## WORK INSTRUCTION
The reply should be the records repeated exactly, without any images.

### DATA EXCERPTS

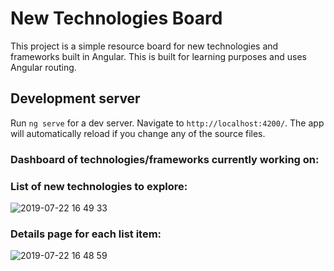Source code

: # New Technologies Board

This project is a simple resource board for new technologies and frameworks built in Angular. This is built for learning purposes and uses Angular routing.

## Development server

Run `ng serve` for a dev server. Navigate to `http://localhost:4200/`. The app will automatically reload if you change any of the source files.

### Dashboard of technologies/frameworks currently working on:

### List of new technologies to explore:

![2019-07-22 16 49 33](https://user-images.githubusercontent.com/46738131/61672512-c4eb2380-aca0-11e9-93fb-27a8df76391c.gif)

### Details page for each list item:

![2019-07-22 16 48 59](https://user-images.githubusercontent.com/46738131/61672511-c4528d00-aca0-11e9-92c0-fa2bf20c9270.gif)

######

## RESULT OF THIS TASK
Source code

: # New Technologies Board

This project is a simple resource board for new technologies and frameworks built in Angular. This is built for learning purposes and uses Angular routing.

## Development server

Run `ng serve` for a dev server. Navigate to `http://localhost:4200/`. The app will automatically reload if you change any of the source files.

### Dashboard of technologies/frameworks currently working on:

### List of new technologies to explore:

![2019-07-22 16 49 33](https://user-images.githubusercontent.com/46738131/61672512-c4eb2380-aca0-11e9-93fb-27a8df76391c.gif)

### Details page for each list item:

![2019-07-22 16 48 59](https://user-images.githubusercontent.com/46738131/61672511-c4528d00-aca0-11e9-92c0-fa2bf20c9270.gif)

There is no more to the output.